**** Data to use

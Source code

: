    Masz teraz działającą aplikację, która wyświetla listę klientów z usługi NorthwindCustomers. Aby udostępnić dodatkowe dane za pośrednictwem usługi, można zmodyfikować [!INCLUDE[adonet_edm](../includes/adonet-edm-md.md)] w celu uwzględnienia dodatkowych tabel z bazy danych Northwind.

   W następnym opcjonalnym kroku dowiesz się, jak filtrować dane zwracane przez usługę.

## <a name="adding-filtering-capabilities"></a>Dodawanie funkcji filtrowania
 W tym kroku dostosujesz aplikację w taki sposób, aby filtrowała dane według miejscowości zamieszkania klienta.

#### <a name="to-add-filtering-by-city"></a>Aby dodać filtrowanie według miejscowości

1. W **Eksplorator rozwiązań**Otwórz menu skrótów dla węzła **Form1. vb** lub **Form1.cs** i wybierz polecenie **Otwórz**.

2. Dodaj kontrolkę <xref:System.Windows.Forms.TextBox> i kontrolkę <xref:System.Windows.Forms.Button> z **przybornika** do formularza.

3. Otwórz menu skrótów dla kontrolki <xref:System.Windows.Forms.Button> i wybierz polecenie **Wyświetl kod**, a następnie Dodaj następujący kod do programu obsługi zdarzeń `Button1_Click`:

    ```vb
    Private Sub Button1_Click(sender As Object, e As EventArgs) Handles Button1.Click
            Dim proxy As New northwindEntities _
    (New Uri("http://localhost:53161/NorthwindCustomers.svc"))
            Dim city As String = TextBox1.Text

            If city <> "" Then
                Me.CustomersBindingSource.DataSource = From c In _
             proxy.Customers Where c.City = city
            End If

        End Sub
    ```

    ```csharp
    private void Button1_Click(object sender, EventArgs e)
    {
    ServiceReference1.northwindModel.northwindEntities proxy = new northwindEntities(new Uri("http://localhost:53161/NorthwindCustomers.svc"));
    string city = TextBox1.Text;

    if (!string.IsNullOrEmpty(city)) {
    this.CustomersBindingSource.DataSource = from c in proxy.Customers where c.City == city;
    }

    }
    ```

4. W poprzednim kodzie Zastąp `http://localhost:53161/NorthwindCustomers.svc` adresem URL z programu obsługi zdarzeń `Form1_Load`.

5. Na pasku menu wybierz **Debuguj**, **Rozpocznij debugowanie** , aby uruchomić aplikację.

********

**Work instructions:** Retype each line above, keeping every character.

**Expected answer:**
Source code

:    Masz teraz działającą aplikację, która wyświetla listę klientów z usługi NorthwindCustomers. Aby udostępnić dodatkowe dane za pośrednictwem usługi, można zmodyfikować [!INCLUDE[adonet_edm](../includes/adonet-edm-md.md)] w celu uwzględnienia dodatkowych tabel z bazy danych Northwind.

   W następnym opcjonalnym kroku dowiesz się, jak filtrować dane zwracane przez usługę.

## <a name="adding-filtering-capabilities"></a>Dodawanie funkcji filtrowania
 W tym kroku dostosujesz aplikację w taki sposób, aby filtrowała dane według miejscowości zamieszkania klienta.

#### <a name="to-add-filtering-by-city"></a>Aby dodać filtrowanie według miejscowości

1. W **Eksplorator rozwiązań**Otwórz menu skrótów dla węzła **Form1. vb** lub **Form1.cs** i wybierz polecenie **Otwórz**.

2. Dodaj kontrolkę <xref:System.Windows.Forms.TextBox> i kontrolkę <xref:System.Windows.Forms.Button> z **przybornika** do formularza.

3. Otwórz menu skrótów dla kontrolki <xref:System.Windows.Forms.Button> i wybierz polecenie **Wyświetl kod**, a następnie Dodaj następujący kod do programu obsługi zdarzeń `Button1_Click`:

    ```vb
    Private Sub Button1_Click(sender As Object, e As EventArgs) Handles Button1.Click
            Dim proxy As New northwindEntities _
    (New Uri("http://localhost:53161/NorthwindCustomers.svc"))
            Dim city As String = TextBox1.Text

            If city <> "" Then
                Me.CustomersBindingSource.DataSource = From c In _
             proxy.Customers Where c.City = city
            End If

        End Sub
    ```

    ```csharp
    private void Button1_Click(object sender, EventArgs e)
    {
    ServiceReference1.northwindModel.northwindEntities proxy = new northwindEntities(new Uri("http://localhost:53161/NorthwindCustomers.svc"));
    string city = TextBox1.Text;

    if (!string.IsNullOrEmpty(city)) {
    this.CustomersBindingSource.DataSource = from c in proxy.Customers where c.City == city;
    }

    }
    ```

4. W poprzednim kodzie Zastąp `http://localhost:53161/NorthwindCustomers.svc` adresem URL z programu obsługi zdarzeń `Form1_Load`.

5. Na pasku menu wybierz **Debuguj**, **Rozpocznij debugowanie** , aby uruchomić aplikację.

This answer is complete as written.